## RECORDS FOR THE TASK
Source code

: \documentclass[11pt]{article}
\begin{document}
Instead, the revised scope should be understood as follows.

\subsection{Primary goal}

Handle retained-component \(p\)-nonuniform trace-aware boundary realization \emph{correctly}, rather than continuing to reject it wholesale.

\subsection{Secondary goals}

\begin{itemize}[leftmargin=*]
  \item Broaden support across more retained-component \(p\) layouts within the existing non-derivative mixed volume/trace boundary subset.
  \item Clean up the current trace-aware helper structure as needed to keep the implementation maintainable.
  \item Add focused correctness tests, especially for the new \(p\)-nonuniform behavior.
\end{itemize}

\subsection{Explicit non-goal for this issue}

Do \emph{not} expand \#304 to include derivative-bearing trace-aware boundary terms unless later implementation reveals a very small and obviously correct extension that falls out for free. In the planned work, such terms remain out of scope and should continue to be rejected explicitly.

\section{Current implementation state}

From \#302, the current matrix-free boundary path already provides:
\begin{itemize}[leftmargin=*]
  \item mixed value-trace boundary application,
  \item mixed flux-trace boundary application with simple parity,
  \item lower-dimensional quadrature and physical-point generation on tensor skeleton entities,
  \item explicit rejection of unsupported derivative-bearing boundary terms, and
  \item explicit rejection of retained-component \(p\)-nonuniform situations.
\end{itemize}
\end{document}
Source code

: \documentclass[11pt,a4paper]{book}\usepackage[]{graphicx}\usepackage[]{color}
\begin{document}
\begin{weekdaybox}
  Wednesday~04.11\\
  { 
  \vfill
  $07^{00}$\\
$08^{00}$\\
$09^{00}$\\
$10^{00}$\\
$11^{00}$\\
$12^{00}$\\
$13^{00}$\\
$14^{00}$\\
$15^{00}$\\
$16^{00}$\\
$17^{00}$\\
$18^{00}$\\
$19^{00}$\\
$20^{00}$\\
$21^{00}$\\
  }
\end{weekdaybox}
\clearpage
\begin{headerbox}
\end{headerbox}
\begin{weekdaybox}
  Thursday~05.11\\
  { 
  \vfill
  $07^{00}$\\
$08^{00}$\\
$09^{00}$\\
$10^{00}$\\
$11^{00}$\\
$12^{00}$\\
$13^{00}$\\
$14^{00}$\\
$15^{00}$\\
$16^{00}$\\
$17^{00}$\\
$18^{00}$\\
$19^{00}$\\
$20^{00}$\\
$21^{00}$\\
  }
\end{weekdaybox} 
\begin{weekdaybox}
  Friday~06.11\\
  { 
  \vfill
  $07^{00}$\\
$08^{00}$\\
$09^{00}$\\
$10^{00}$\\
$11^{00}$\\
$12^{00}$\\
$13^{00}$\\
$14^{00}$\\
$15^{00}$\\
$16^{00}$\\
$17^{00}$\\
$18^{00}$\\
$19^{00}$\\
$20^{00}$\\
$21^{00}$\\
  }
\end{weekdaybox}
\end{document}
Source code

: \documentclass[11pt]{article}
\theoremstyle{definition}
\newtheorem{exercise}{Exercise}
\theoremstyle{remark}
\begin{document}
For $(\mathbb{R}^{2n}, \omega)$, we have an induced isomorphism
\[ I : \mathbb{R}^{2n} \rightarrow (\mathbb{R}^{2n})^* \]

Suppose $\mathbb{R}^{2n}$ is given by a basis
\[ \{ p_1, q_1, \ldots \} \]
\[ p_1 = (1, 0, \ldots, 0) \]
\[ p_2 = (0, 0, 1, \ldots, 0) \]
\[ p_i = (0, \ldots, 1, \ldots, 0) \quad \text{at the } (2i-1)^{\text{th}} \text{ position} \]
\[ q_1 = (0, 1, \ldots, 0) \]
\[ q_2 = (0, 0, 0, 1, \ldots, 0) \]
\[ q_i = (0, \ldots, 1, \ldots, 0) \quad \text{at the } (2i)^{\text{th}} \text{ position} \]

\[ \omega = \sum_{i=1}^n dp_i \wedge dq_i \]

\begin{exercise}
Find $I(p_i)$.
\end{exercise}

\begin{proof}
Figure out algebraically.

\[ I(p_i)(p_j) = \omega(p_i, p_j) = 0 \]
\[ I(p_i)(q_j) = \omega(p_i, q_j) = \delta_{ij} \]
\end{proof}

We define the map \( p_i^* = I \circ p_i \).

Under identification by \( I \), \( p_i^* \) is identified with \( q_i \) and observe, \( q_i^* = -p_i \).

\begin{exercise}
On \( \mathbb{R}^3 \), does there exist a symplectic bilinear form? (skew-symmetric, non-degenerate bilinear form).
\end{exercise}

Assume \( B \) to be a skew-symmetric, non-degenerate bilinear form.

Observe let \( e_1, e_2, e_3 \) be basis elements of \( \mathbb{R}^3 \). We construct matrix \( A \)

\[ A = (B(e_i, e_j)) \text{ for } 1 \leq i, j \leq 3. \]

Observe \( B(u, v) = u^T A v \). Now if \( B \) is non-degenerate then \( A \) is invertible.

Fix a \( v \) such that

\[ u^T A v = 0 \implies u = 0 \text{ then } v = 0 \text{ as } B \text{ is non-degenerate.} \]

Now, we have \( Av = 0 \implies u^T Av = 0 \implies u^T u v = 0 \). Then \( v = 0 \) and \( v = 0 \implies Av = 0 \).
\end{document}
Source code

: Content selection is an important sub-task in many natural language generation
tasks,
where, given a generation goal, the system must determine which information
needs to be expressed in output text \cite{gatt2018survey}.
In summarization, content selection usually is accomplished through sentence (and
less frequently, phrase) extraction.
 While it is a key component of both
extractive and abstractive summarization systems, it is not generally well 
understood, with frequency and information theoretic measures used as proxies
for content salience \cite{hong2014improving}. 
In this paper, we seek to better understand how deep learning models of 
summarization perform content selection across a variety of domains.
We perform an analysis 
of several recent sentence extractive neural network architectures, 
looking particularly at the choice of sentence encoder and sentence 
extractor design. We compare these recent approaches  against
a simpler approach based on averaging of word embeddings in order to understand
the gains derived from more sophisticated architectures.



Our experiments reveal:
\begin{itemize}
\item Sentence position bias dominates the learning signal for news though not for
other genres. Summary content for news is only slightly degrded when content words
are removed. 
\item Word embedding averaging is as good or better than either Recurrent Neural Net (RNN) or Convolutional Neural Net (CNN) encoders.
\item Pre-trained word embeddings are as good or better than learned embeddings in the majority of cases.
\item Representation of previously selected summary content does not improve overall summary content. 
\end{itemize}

## WHAT YOU ARE ASKED TO DO
Please copy, exactly and with nothing else, the lines above beginning at the line that has "In summarization, content" and ending with the line that has "In this paper, we".

## SOLUTION TO THIS PROBLEM
In summarization, content selection usually is accomplished through sentence (and
less frequently, phrase) extraction.
 While it is a key component of both
extractive and abstractive summarization systems, it is not generally well 
understood, with frequency and information theoretic measures used as proxies
for content salience \cite{hong2014improving}. 
In this paper, we seek to better understand how deep learning models of 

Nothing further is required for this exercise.